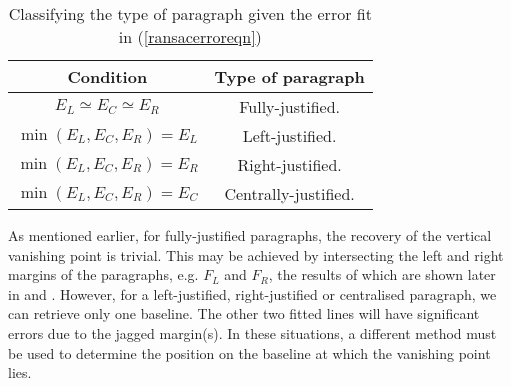 \begin{table}[t]
  \begin{center}
    \begin{tabular}{|c|c|}
      \hline
      {\bf Condition} & {\bf Type of paragraph} \\
      \hline \hline
      $E_L \simeq E_C \simeq E_R$ & Fully-justified. \\
      \hline
      $\min(E_L,E_C,E_R)=E_L$ & Left-justified. \\
      \hline
      $\min(E_L,E_C,E_R)=E_R$ & Right-justified. \\
      \hline
      $\min(E_L,E_C,E_R)=E_C$ & Centrally-justified. \\
      \hline
    \end{tabular}
  \end{center}
  \caption{Classifying the type of paragraph given the error fit in (\ref{ransacerroreqn})}
  \label{typeofparatable}
\end{table}



As mentioned earlier, for fully-justified paragraphs, the recovery of the
vertical vanishing point is trivial. This may be achieved by intersecting the
left and right margins of the paragraphs, e.g. $F_L$ and $F_R$, the results of 
which are shown later in  and . 
However, for a left-justified, right-justified or centralised paragraph, we can
retrieve only one baseline.  The other two fitted lines will have significant
errors due to the jagged margin(s).  In these situations, a different method
must be used to determine the position on the baseline at which the vanishing
point lies.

TASK OBJECTIVE
Print all of the entries word for word. Omit the pictures they contain.

ANSWER
 \begin{table}[t]
  \begin{center}
    \begin{tabular}{|c|c|}
      \hline
      {\bf Condition} & {\bf Type of paragraph} \\
      \hline \hline
      $E_L \simeq E_C \simeq E_R$ & Fully-justified. \\
      \hline
      $\min(E_L,E_C,E_R)=E_L$ & Left-justified. \\
      \hline
      $\min(E_L,E_C,E_R)=E_R$ & Right-justified. \\
      \hline
      $\min(E_L,E_C,E_R)=E_C$ & Centrally-justified. \\
      \hline
    \end{tabular}
  \end{center}
  \caption{Classifying the type of paragraph given the error fit in (\ref{ransacerroreqn})}
  \label{typeofparatable}
\end{table}



As mentioned earlier, for fully-justified paragraphs, the recovery of the
vertical vanishing point is trivial. This may be achieved by intersecting the
left and right margins of the paragraphs, e.g. $F_L$ and $F_R$, the results of 
which are shown later in  and . 
However, for a left-justified, right-justified or centralised paragraph, we can
retrieve only one baseline.  The other two fitted lines will have significant
errors due to the jagged margin(s).  In these situations, a different method
must be used to determine the position on the baseline at which the vanishing
point lies.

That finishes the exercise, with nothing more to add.